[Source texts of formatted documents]
= = =

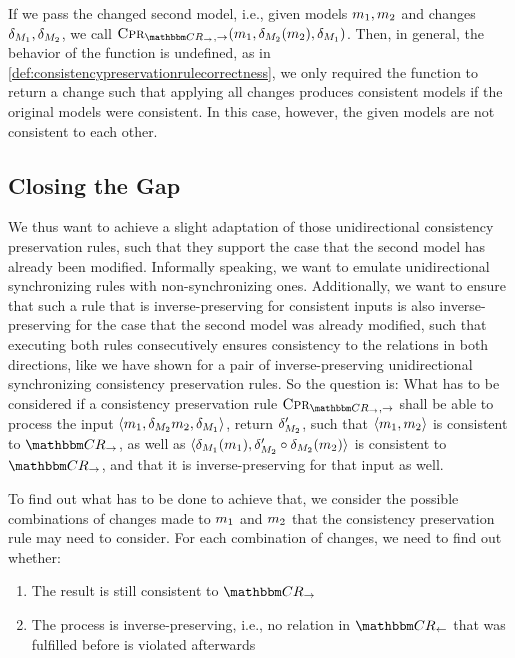 If we pass the changed second model, i.e., given models $m_{1},m_{2}$ and changes $\delta_{M_{1}},\delta_{M_{2}}$, we call $\consistencypreservationrule{\consistencyrelationset{CR}_{\rightarrow},\rightarrow}(\model{m}{1},\change{\metamodel{M}{2}}(\model{m}{2}),\change{\metamodel{M}{1}})$.
Then, in general, the behavior of the function is undefined, as in \autoref{def:consistencypreservationrulecorrectness}, we only required the function to return a change such that applying all changes produces consistent models if the original models were consistent.
In this case, however, the given models are not consistent to each other.


\subsection{Closing the Gap}

We thus want to achieve a slight adaptation of those unidirectional consistency preservation rules, such that they support the case that the second model has already been modified.
Informally speaking, we want to emulate unidirectional synchronizing rules with non-synchronizing ones.
Additionally, we want to ensure that such a rule that is inverse-preserving for consistent inputs is also inverse-preserving for the case that the second model was already modified, such that executing both rules consecutively ensures consistency to the relations in both directions, like we have shown for a pair of inverse-preserving unidirectional synchronizing consistency preservation rules.
So the question is:
What has to be considered if a consistency preservation rule $\consistencypreservationrule{\consistencyrelationset{CR}_{\rightarrow},\rightarrow}$ shall be able to process the input $\langle m_{1},\delta_{M_{2}}m_{2},\delta_{M_{1}} \rangle$, return $\delta_{M_{2}}'$, such that $\langle m_{1},m_{2} \rangle$ is consistent to $\consistencyrelationset{CR}_{\rightarrow}$, as well as $\langle \delta_{M_{1}}(m_{1}),\delta_{M_{2}}' \circ \delta_{M_{2}}(m_{2}) \rangle$ is consistent to $\consistencyrelationset{CR}_{\rightarrow}$, and that it is inverse-preserving for that input as well.

To find out what has to be done to achieve that, we consider the possible combinations of changes made to $m_{1}$ and $m_{2}$ that the consistency preservation rule may need to consider.
For each combination of changes, we need to find out whether:
\begin{enumerate}
    \item The result is still consistent to $\consistencyrelationset{CR}_{\rightarrow}$
    \item The process is inverse-preserving, i.e., no relation in $\consistencyrelationset{CR}_{\leftarrow}$ that was fulfilled before is violated afterwards
\end{enumerate}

= = =

WHAT IS NEEDED: Write out every record exactly. Leave the pictures out.

EXERCISE ANSWER:
 If we pass the changed second model, i.e., given models $m_{1},m_{2}$ and changes $\delta_{M_{1}},\delta_{M_{2}}$, we call $\consistencypreservationrule{\consistencyrelationset{CR}_{\rightarrow},\rightarrow}(\model{m}{1},\change{\metamodel{M}{2}}(\model{m}{2}),\change{\metamodel{M}{1}})$.
Then, in general, the behavior of the function is undefined, as in \autoref{def:consistencypreservationrulecorrectness}, we only required the function to return a change such that applying all changes produces consistent models if the original models were consistent.
In this case, however, the given models are not consistent to each other.


\subsection{Closing the Gap}

We thus want to achieve a slight adaptation of those unidirectional consistency preservation rules, such that they support the case that the second model has already been modified.
Informally speaking, we want to emulate unidirectional synchronizing rules with non-synchronizing ones.
Additionally, we want to ensure that such a rule that is inverse-preserving for consistent inputs is also inverse-preserving for the case that the second model was already modified, such that executing both rules consecutively ensures consistency to the relations in both directions, like we have shown for a pair of inverse-preserving unidirectional synchronizing consistency preservation rules.
So the question is:
What has to be considered if a consistency preservation rule $\consistencypreservationrule{\consistencyrelationset{CR}_{\rightarrow},\rightarrow}$ shall be able to process the input $\langle m_{1},\delta_{M_{2}}m_{2},\delta_{M_{1}} \rangle$, return $\delta_{M_{2}}'$, such that $\langle m_{1},m_{2} \rangle$ is consistent to $\consistencyrelationset{CR}_{\rightarrow}$, as well as $\langle \delta_{M_{1}}(m_{1}),\delta_{M_{2}}' \circ \delta_{M_{2}}(m_{2}) \rangle$ is consistent to $\consistencyrelationset{CR}_{\rightarrow}$, and that it is inverse-preserving for that input as well.

To find out what has to be done to achieve that, we consider the possible combinations of changes made to $m_{1}$ and $m_{2}$ that the consistency preservation rule may need to consider.
For each combination of changes, we need to find out whether:
\begin{enumerate}
    \item The result is still consistent to $\consistencyrelationset{CR}_{\rightarrow}$
    \item The process is inverse-preserving, i.e., no relation in $\consistencyrelationset{CR}_{\leftarrow}$ that was fulfilled before is violated afterwards
\end{enumerate}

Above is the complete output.